**PROBLEM TO SOLVE**
Look below for the line holding "--with-db-host=localhost" and the line holding "Подготовка БД</h3>". Repeat those two and everything between, exactly.

**EXERCISE DATA**
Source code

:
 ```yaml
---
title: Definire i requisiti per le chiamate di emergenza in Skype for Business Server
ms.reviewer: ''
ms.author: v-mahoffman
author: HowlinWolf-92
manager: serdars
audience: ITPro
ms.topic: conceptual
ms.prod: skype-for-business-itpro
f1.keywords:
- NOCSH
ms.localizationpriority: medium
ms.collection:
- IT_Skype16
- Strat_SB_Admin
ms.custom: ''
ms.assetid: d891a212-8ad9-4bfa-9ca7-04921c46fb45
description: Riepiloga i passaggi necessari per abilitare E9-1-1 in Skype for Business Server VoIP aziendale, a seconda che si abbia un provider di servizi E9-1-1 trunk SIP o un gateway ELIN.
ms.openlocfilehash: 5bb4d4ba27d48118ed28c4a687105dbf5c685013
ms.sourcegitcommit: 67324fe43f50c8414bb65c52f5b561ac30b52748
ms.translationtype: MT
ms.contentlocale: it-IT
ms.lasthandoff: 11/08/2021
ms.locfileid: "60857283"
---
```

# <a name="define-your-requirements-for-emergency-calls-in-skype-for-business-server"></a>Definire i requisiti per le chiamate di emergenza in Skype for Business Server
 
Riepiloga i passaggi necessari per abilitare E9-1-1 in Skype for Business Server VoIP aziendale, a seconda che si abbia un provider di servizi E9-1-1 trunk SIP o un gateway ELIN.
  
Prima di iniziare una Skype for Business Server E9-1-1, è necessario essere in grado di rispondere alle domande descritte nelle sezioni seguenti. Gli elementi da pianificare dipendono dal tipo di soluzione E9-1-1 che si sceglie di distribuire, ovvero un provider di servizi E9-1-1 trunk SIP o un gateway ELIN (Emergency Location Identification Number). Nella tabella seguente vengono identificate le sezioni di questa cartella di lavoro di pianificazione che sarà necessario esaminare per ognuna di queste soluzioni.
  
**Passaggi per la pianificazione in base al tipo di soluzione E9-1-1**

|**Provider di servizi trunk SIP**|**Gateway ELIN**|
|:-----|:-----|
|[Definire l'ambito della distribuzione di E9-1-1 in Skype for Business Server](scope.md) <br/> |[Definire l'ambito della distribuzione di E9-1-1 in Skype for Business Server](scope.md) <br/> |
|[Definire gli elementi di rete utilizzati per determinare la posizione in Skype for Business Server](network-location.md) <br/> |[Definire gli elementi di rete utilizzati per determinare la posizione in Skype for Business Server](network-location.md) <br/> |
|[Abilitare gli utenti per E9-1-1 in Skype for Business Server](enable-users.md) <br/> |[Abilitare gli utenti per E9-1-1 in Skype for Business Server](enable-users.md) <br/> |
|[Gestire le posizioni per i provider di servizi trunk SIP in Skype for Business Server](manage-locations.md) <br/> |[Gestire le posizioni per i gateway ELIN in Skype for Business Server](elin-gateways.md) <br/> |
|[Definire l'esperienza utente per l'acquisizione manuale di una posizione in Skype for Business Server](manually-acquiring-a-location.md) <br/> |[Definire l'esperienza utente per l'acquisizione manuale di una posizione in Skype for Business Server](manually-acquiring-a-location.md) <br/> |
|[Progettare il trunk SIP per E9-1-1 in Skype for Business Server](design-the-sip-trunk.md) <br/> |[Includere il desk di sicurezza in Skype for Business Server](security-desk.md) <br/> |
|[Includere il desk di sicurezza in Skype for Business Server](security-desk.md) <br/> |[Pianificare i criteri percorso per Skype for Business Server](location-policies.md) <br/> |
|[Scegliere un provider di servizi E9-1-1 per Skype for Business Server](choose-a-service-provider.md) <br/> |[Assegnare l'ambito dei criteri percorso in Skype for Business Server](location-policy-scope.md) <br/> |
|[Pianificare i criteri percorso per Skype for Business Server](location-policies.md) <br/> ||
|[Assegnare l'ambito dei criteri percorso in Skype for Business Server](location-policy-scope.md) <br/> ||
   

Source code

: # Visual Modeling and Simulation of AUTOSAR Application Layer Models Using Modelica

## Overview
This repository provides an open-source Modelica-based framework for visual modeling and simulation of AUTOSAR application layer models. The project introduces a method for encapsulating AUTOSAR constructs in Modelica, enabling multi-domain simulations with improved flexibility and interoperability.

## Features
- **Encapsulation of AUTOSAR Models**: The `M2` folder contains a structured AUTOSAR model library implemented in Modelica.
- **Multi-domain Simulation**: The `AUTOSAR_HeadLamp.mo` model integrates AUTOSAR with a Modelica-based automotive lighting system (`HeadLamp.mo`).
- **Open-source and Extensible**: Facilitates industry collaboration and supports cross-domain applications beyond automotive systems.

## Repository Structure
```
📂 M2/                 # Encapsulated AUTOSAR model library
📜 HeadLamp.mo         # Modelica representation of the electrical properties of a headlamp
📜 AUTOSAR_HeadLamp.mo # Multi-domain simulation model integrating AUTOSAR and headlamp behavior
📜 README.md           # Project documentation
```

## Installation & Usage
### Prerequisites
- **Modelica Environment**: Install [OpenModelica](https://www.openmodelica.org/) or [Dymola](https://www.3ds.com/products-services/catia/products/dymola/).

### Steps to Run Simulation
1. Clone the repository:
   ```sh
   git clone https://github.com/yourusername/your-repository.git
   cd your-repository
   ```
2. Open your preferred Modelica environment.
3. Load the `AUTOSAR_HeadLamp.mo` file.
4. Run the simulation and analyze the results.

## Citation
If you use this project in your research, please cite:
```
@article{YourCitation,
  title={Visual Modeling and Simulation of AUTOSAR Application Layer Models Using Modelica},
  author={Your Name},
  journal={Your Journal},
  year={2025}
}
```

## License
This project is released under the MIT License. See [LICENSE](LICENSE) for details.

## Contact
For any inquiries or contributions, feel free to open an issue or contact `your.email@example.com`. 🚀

--

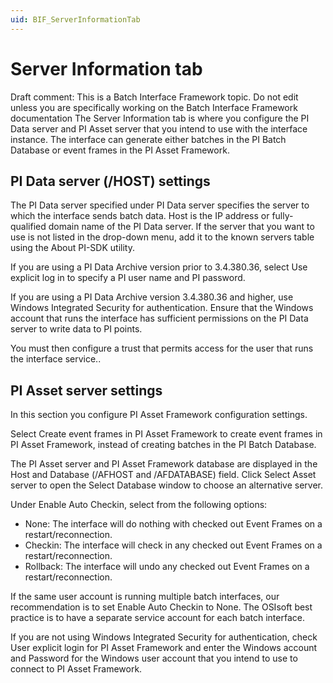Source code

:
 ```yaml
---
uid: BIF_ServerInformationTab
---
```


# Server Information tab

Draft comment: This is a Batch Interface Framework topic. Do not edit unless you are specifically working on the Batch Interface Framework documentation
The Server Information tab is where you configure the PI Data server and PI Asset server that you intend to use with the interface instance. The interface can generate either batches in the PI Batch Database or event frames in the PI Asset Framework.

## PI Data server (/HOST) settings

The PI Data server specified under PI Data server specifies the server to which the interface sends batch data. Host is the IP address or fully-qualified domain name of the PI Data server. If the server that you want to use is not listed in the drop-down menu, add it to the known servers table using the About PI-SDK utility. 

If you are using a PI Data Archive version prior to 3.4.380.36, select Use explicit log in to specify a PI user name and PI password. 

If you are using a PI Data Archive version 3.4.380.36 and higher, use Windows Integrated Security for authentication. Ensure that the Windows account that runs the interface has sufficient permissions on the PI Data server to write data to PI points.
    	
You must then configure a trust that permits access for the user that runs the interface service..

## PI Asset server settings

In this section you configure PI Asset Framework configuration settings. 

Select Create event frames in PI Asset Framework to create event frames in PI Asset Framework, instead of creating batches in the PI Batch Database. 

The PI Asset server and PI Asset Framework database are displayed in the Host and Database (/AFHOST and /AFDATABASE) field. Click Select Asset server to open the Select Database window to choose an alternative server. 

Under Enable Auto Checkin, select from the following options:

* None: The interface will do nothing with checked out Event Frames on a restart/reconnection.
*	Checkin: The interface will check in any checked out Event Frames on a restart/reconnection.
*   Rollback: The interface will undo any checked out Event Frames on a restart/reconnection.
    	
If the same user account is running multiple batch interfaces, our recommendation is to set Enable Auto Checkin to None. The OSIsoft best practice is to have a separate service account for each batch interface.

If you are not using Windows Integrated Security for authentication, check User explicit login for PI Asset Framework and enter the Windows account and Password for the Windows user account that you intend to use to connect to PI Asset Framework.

---

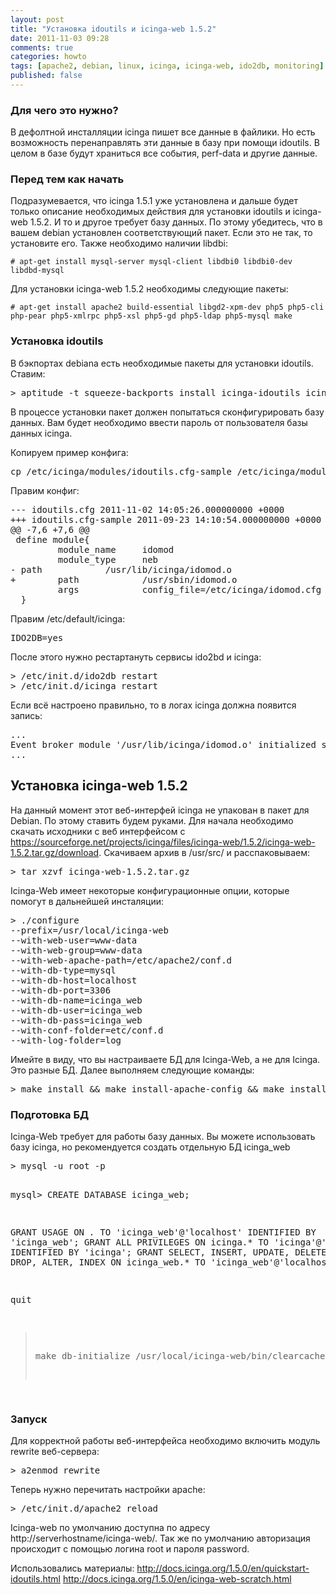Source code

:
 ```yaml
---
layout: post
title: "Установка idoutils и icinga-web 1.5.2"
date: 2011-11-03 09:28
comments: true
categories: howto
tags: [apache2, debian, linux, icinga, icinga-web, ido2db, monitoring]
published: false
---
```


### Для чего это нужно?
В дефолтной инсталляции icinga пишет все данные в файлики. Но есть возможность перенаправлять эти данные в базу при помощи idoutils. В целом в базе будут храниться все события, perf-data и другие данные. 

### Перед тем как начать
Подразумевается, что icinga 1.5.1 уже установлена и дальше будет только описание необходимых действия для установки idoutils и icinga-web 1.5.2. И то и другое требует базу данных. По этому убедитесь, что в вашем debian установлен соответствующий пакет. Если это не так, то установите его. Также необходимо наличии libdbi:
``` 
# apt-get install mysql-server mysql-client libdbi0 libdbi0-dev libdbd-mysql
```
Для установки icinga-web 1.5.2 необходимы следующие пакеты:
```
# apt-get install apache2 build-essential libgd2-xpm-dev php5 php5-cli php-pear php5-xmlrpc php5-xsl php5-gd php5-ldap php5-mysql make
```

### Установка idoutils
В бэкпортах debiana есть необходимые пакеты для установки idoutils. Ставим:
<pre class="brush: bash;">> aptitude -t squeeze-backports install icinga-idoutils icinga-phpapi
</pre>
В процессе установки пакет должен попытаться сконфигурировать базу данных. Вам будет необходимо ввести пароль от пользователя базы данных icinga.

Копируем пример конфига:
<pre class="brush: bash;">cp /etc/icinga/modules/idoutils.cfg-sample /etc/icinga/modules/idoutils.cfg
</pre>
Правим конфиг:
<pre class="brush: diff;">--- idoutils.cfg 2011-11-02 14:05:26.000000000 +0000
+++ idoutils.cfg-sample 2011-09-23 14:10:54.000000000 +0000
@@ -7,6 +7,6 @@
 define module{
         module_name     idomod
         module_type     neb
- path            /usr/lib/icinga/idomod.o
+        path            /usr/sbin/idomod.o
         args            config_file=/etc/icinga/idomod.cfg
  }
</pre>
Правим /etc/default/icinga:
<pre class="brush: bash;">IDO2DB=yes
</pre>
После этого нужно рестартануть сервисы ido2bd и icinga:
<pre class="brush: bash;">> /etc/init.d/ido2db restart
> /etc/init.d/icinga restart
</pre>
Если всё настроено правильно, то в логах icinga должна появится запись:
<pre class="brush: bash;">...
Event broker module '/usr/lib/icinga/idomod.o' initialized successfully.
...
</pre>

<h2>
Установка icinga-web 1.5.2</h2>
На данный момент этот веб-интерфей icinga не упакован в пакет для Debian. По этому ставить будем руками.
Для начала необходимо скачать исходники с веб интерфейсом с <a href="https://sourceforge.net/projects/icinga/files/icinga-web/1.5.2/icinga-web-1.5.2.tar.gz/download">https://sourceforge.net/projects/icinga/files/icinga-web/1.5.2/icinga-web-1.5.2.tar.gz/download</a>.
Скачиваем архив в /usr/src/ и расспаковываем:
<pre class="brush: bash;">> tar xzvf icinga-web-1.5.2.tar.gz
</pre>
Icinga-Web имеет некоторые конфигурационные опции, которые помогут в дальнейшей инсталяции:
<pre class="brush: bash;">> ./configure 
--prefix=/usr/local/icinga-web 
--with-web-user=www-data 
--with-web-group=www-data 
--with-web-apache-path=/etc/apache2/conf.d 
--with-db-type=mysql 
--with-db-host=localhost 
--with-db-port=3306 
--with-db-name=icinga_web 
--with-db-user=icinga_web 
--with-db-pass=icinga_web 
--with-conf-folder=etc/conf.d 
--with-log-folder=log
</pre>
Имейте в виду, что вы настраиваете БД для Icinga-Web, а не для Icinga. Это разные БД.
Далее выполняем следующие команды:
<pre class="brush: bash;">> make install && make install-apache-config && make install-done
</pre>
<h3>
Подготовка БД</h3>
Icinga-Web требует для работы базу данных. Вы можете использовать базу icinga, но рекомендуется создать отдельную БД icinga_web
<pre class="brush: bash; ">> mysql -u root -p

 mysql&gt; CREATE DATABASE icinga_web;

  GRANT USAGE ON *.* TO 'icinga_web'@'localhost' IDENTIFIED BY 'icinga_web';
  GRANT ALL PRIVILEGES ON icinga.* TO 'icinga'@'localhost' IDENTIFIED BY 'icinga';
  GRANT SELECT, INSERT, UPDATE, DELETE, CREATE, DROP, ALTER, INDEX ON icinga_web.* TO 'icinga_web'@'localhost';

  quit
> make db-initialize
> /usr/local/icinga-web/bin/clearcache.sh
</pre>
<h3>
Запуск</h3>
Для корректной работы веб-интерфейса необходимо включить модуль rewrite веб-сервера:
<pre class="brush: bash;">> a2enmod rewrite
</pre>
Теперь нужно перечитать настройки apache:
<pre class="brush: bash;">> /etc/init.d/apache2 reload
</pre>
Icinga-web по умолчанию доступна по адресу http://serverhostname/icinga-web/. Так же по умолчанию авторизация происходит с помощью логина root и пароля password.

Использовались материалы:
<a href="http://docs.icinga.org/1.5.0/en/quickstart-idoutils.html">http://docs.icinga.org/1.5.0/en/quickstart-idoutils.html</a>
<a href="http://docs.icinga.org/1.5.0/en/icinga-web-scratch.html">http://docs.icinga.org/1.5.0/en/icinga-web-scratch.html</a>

**WRITTEN ANSWER**
--with-db-host=localhost 
--with-db-port=3306 
--with-db-name=icinga_web 
--with-db-user=icinga_web 
--with-db-pass=icinga_web 
--with-conf-folder=etc/conf.d 
--with-log-folder=log
</pre>
Имейте в виду, что вы настраиваете БД для Icinga-Web, а не для Icinga. Это разные БД.
Далее выполняем следующие команды:
<pre class="brush: bash;">> make install && make install-apache-config && make install-done
</pre>
<h3>
Подготовка БД</h3>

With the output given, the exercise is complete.